*WORK INSTRUCTION:* Among the records that follow, find each line holding the word "Exported" and copy it.

[DATA SHOWN]

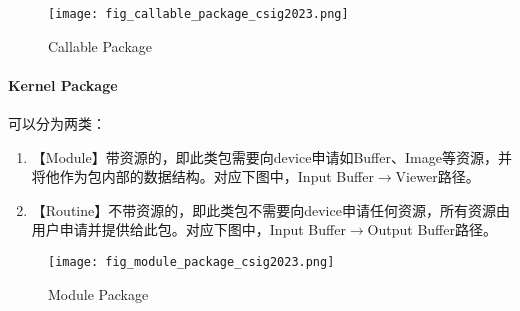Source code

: \begin{figure}[H]
	\centering
	\texttt{[image: fig\_callable\_package\_csig2023.png]}
	\caption{Callable Package}
	\label{fig:CallablePackage}
\end{figure}

\paragraph{Kernel Package} 可以分为两类：
\begin{enumerate}
	\item 【Module】带资源的，即此类包需要向device申请如Buffer、Image等资源，并将他作为包内部的数据结构。对应下图中，Input Buffer$\rightarrow$Viewer路径。
	\item 【Routine】不带资源的，即此类包不需要向device申请任何资源，所有资源由用户申请并提供给此包。对应下图中，Input Buffer$\rightarrow$Output Buffer路径。
\end{enumerate}

\begin{figure}[H]
	\centering
	\texttt{[image: fig\_module\_package\_csig2023.png]}
	\caption{Module Package}
	\label{fig:Module Package}
\end{figure}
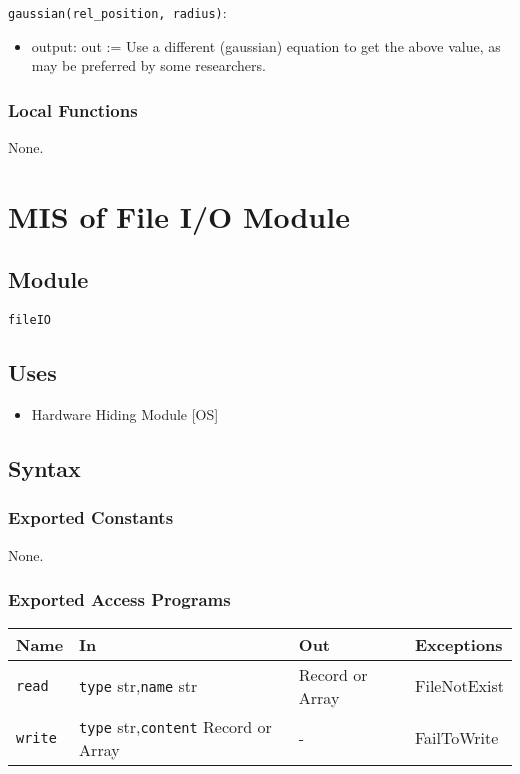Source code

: \documentclass[12pt, titlepage]{article}
\begin{document}
\noindent \texttt{gaussian(rel\_position, radius)}:
\begin{itemize}
  \item output: out := Use a different (gaussian) equation to get the above value, as may be preferred by some researchers.
\end{itemize}

\subsubsection{Local Functions}

None.


\newpage
\section{MIS of File I/O Module} \label{mFile} 

\subsection{Module}
\texttt{fileIO}

\subsection{Uses}
\begin{itemize}
\item Hardware Hiding Module [OS]
\end{itemize}

\subsection{Syntax}

\subsubsection{Exported Constants}
None.

\subsubsection{Exported Access Programs}

\begin{center}
\begin{tabular}{p{2cm} p{5cm} p{3cm} p{4cm}}
\hline
\textbf{Name} & \textbf{In} & \textbf{Out} & \textbf{Exceptions} \\
\hline
\texttt{read} & \texttt{type} str,\newline\texttt{name} str & Record or Array & FileNotExist \\
\texttt{write} & \texttt{type} str,\newline\texttt{content} Record or Array & - & FailToWrite \\
\hline
\end{tabular}
\end{center}
\end{document}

[/DATA SHOWN]

*EXERCISE RESULT:*
\subsubsection{Exported Constants}
\subsubsection{Exported Access Programs}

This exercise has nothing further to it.